Em 1929, as divisões políticas levaram a uma crise no Surrealismo e
Masson se distanciou de Breton e do movimento. Ele era de um dos pequenos
grupos – Bataille, Leiris, Paul Guitard e ele mesmo – que votaram contra a
proposta de tomar medidas coletivas. Em abril daquele ano, a revista Documents, com Georges Bataille no
comando, começou sua curta e notável vida. Em dezembro, Breton publicou o Segundo Manifesto do Surrealismo na
edição nº 12 e final de La Révolution Surréaliste,
que incluiu ataques acentuadamente formulados a muitos antigos aliados, como
Bataille e outros colaboradores de Documents,
incluindo Masson, a quem Breton acusou de ter abandonado suas convicções
surrealistas depois de encontrar-se em segundo lugar atrás de Picasso em Le Surréalisme et la peinture.

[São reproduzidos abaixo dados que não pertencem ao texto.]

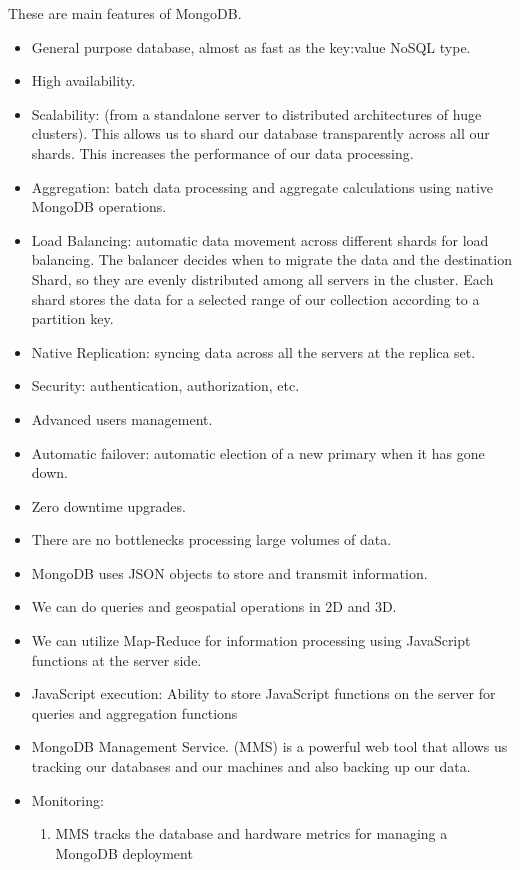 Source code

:\documentclass[9pt,twocolumn,twoside]{../../styles/osajnl}
\begin{document}
These are main features of MongoDB.\cite{www-mongo11}
\begin{itemize}
\item General purpose database, almost as fast as the key:value NoSQL type.

\item High availability.
\item Scalability: (from a standalone server to distributed architectures of huge clusters). This allows us to shard our database transparently across all our shards. This increases the performance of our data processing.
\item Aggregation: batch data processing and aggregate calculations using native MongoDB operations.
\item Load Balancing: automatic data movement across different shards for load balancing. The balancer decides when to migrate the data and the destination Shard, so they are evenly distributed among all servers in the cluster. Each shard stores the data for a selected range of our collection according to a partition key.
\item Native Replication: syncing data across all the servers at the replica set.
\item Security: authentication, authorization, etc.
\item Advanced users management.
\item Automatic failover: automatic election of a new primary when it has gone down.
\item Zero downtime upgrades.
\item There are no bottlenecks processing large volumes of data.
\item MongoDB uses JSON objects to store and transmit information. 
\item We can do queries and geospatial operations in 2D and 3D.
\item We can utilize Map-Reduce for information processing using JavaScript functions at the server side.
\item JavaScript execution: Ability to store JavaScript functions on the server for queries and aggregation functions
\item MongoDB Management Service. (MMS) is a powerful web tool that allows us tracking our databases and our machines and also backing up our data.
\item Monitoring:
\begin{enumerate}
    \item MMS tracks the database and hardware metrics for managing a MongoDB deployment

\end{enumerate}
\end{itemize}
\end{document}
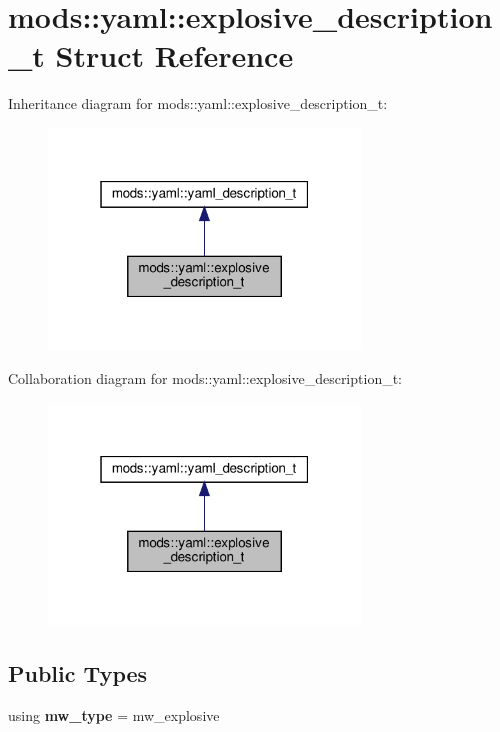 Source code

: \hypertarget{structmods_1_1yaml_1_1explosive__description__t}{}\section{mods\+:\+:yaml\+:\+:explosive\+\_\+description\+\_\+t Struct Reference}
\label{structmods_1_1yaml_1_1explosive__description__t}


Inheritance diagram for mods\+:\+:yaml\+:\+:explosive\+\_\+description\+\_\+t\+:\nopagebreak
\begin{figure}[H]
\begin{center}
\leavevmode
\includegraphics[width=235pt]{structmods_1_1yaml_1_1explosive__description__t__inherit__graph}
\end{center}
\end{figure}


Collaboration diagram for mods\+:\+:yaml\+:\+:explosive\+\_\+description\+\_\+t\+:\nopagebreak
\begin{figure}[H]
\begin{center}
\leavevmode
\includegraphics[width=235pt]{structmods_1_1yaml_1_1explosive__description__t__coll__graph}
\end{center}
\end{figure}
\subsection*{Public Types}
\begin{DoxyCompactItemize}
\item 
\mbox{\label{structmods_1_1yaml_1_1explosive__description__t_a7d2975489831cb4acfb51f948ccd8c0a}} 
using {\bfseries mw\+\_\+type} = mw\+\_\+explosive
\end{DoxyCompactItemize}
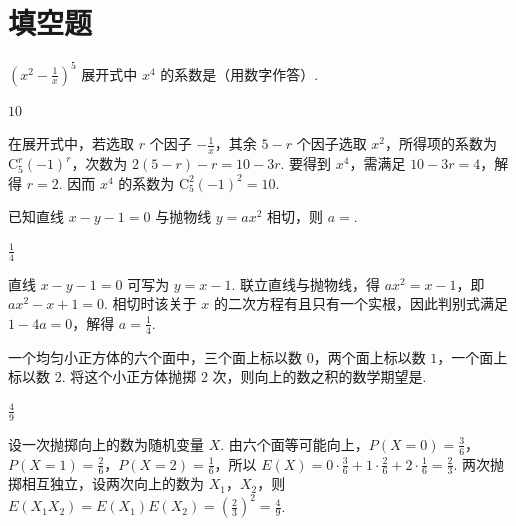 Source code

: \section{填空题}
\begin{problem}
\(\left(x^{2} - \frac{1}{x}\right)^{5}\) 展开式中 \(x^{4}\) 的系数是\fillinblank{}（用数字作答）.
\end{problem}

\begin{answer}
\(10\)
\end{answer}

\begin{solution}
在展开式中，若选取 \(r\) 个因子 \(-\frac{1}{x}\)，其余 \(5-r\) 个因子选取 \(x^2\)，所得项的系数为 \(\mathrm C_5^r(-1)^r\)，次数为 \(2(5-r)-r=10-3r\). 要得到 \(x^4\)，需满足 \(10-3r=4\)，解得 \(r=2\). 因而 \(x^4\) 的系数为 \(\mathrm C_5^2(-1)^2=10\).
\end{solution}

\begin{problem}
已知直线 \(x - y - 1 = 0\) 与抛物线 \(y = ax^2\) 相切，则 \(a = \)\fillinblank{}.
\end{problem}

\begin{answer}
\(\frac{1}{4}\)
\end{answer}

\begin{solution}
直线 \(x-y-1=0\) 可写为 \(y=x-1\). 联立直线与抛物线，得 \(ax^2=x-1\)，即 \(ax^2-x+1=0\). 相切时该关于 \(x\) 的二次方程有且只有一个实根，因此判别式满足 \(1-4a=0\)，解得 \(a=\frac{1}{4}\).
\end{solution}

\begin{problem}
一个均匀小正方体的六个面中，三个面上标以数 \(0\)，两个面上标以数 \(1\)，一个面上标以数 \(2\). 将这个小正方体抛掷 \(2\text{ 次}\)，则向上的数之积的数学期望是\fillinblank{}.
\end{problem}

\begin{answer}
\(\frac{4}{9}\)
\end{answer}

\begin{solution}
设一次抛掷向上的数为随机变量 \(X\). 由六个面等可能向上，\(P(X=0)=\frac{3}{6}\)，\(P(X=1)=\frac{2}{6}\)，\(P(X=2)=\frac{1}{6}\)，所以 \(E(X)=0\cdot\frac{3}{6}+1\cdot\frac{2}{6}+2\cdot\frac{1}{6}=\frac{2}{3}\). 两次抛掷相互独立，设两次向上的数为 \(X_1\)，\(X_2\)，则 \(E(X_1X_2)=E(X_1)E(X_2)=\left(\frac{2}{3}\right)^2=\frac{4}{9}\).
\end{solution}

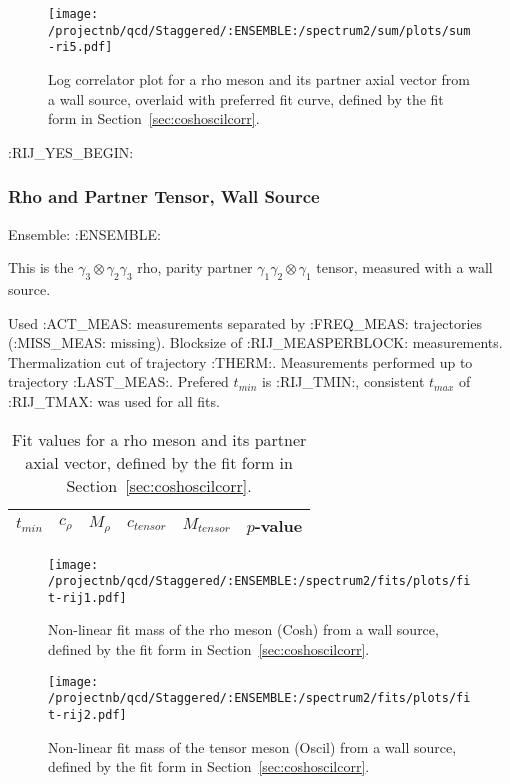 \begin{figure}[H]
\centering
\texttt{[image: /projectnb/qcd/Staggered/:ENSEMBLE:/spectrum2/sum/plots/sum-ri5.pdf]}
\caption{Log correlator plot for a rho meson and its partner axial vector from a wall source, overlaid with preferred fit curve, defined by the fit form in Section~\ref{sec:coshoscilcorr}.}
\end{figure}

\clearpage

:RIJ_YES_BEGIN:
\subsubsection{Rho and Partner Tensor, Wall Source}

Ensemble: :ENSEMBLE:

This is the $\gamma_3 \otimes \gamma_2 \gamma_3$ rho, parity partner $\gamma_1 \gamma_2 \otimes \gamma_1$ tensor, measured with a wall source.

{\small{Used :ACT_MEAS: measurements separated by :FREQ_MEAS: trajectories (:MISS_MEAS: missing). Blocksize of :RIJ_MEASPERBLOCK: measurements. Thermalization cut of trajectory :THERM:. Measurements performed up to trajectory :LAST_MEAS:. Prefered $t_{min}$ is :RIJ_TMIN:, consistent $t_{max}$ of :RIJ_TMAX: was used for all fits.}}


\begin{table}[ht!]
\centering
\scriptsize
\begin{tabular}{|c|c|c|c|c|c|}
\hline
 $t_{min}$ & $c_{\rho}$ &  $M_{\rho}$ & $c_{tensor}$ & $M_{tensor}$ & $p$-value \\
\hline

\end{tabular}
\caption{Fit values for a rho meson and its partner axial vector, defined by the fit form in Section~\ref{sec:coshoscilcorr}.}
\end{table}

\begin{multicols}{2}
\begin{figure}[H]
\centering
\texttt{[image: /projectnb/qcd/Staggered/:ENSEMBLE:/spectrum2/fits/plots/fit-rij1.pdf]}
\caption{Non-linear fit mass of the rho meson (Cosh) from a wall source, defined by the fit form in Section~\ref{sec:coshoscilcorr}.}
\end{figure}
\columnbreak
\begin{figure}[H]
\centering
\texttt{[image: /projectnb/qcd/Staggered/:ENSEMBLE:/spectrum2/fits/plots/fit-rij2.pdf]}
\caption{Non-linear fit mass of the tensor meson (Oscil) from a wall source, defined by the fit form in Section~\ref{sec:coshoscilcorr}.}
\end{figure}
\end{multicols}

Documents, lançada por seus apoiadores para ser uma espécie de versão etnográfica
da Gazeta des Beaux-Arts, muito
rapidamente excedeu esse projeto. Abandonando qualquer pretensão de julgar os
produtos de culturas muito diversas de acordo com critérios estéticos,
transformando um olhar etnográfico sobre as culturas ocidentais, bem como sobre
aquelas consideradas convencionalmente como “outras”, explorando aspectos
esquecidos e curiosos da arte ocidental e trazendo-os em conjunção inesperada
com a arte contemporânea, Documents
tornou-se uma revista extremamente provocante. Dada a sua estreita amizade com
Bataille, Leiris e Limbour, era natural que Masson se mudasse para sua órbita.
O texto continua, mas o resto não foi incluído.